Search code examples
phpxmlsimplexml

Missing Attributes while parsing XML with simplexml_load_string


$xml = simplexml_load_string($value);
$json = json_encode($xml); // convert the XML string to JSON
$array = json_decode($json,TRUE);

Attributes are missing after converting into array.


Solution

  • The <SampleData> value as you say is encoded, the simplest way to get this back to 'normal' is to use htmlspecialchars_decode() to convert all the symbols before loading the string into SimpleXML. The code below does this and then outputs various parts of the data as an example of how to display information...

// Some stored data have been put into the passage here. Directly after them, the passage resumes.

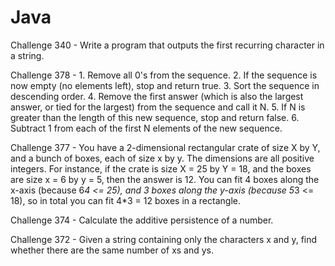 # Java
Challenge 340 - Write a program that outputs the first recurring character in a string. 

Challenge 378 - 1. Remove all 0's from the sequence.
2. If the sequence is now empty (no elements left), stop and return true.
3. Sort the sequence in descending order.
4. Remove the first answer (which is also the largest answer, or tied for the largest) from the sequence and call it N. 
5. If N is greater than the length of this new sequence, stop and return false.
6. Subtract 1 from each of the first N elements of the new sequence.

Challenge 377 - You have a 2-dimensional rectangular crate of size X by Y, and a bunch of boxes, each of size x by y. 
The dimensions are all positive integers. For instance, if the crate is size X = 25 by Y = 18, and the boxes are size x = 6 by y = 5,
then the answer is 12. You can fit 4 boxes along the x-axis (because 6*4 <= 25), and 3 boxes along the y-axis (because 5*3 <= 18), 
so in total you can fit 4*3 = 12 boxes in a rectangle.

Challenge 374 - Calculate the additive persistence of a number.

Challenge 372 - Given a string containing only the characters x and y, find whether there are the same number of xs and ys.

    $source = "https://eutils.ncbi.nlm.nih.gov/entrez/eutils/esummary.fcgi?db=biosample&id=367368";
    $value = file_get_contents($source);
    $value = htmlspecialchars_decode($value);
    $xml = simplexml_load_string($value);
    // Access the DbBuild value
    echo "DbBuild=".(string)$xml->DocumentSummarySet->DbBuild.PHP_EOL;
    // The BioSample publication date attribute
    echo "BioSample publication date=".(string)$xml->DocumentSummarySet->DocumentSummary->SampleData->BioSample['publication_date'].PHP_EOL;
    // List the attributes name and value
    foreach ( $xml->DocumentSummarySet->DocumentSummary->SampleData->BioSample->Attributes->Attribute as $attribute )   {
        echo (string)$attribute['attribute_name']."=".(string)$attribute.PHP_EOL;
    }
    

    Some of the XML access looks long winded, but it's just a case of accessing the various levels of data in the document. $xml->DocumentSummarySet accesses the <DocumentSummarySet> element under the root elements. BioSample['publication_date'] is the publication_date attribute in the <BioSample> element and so on.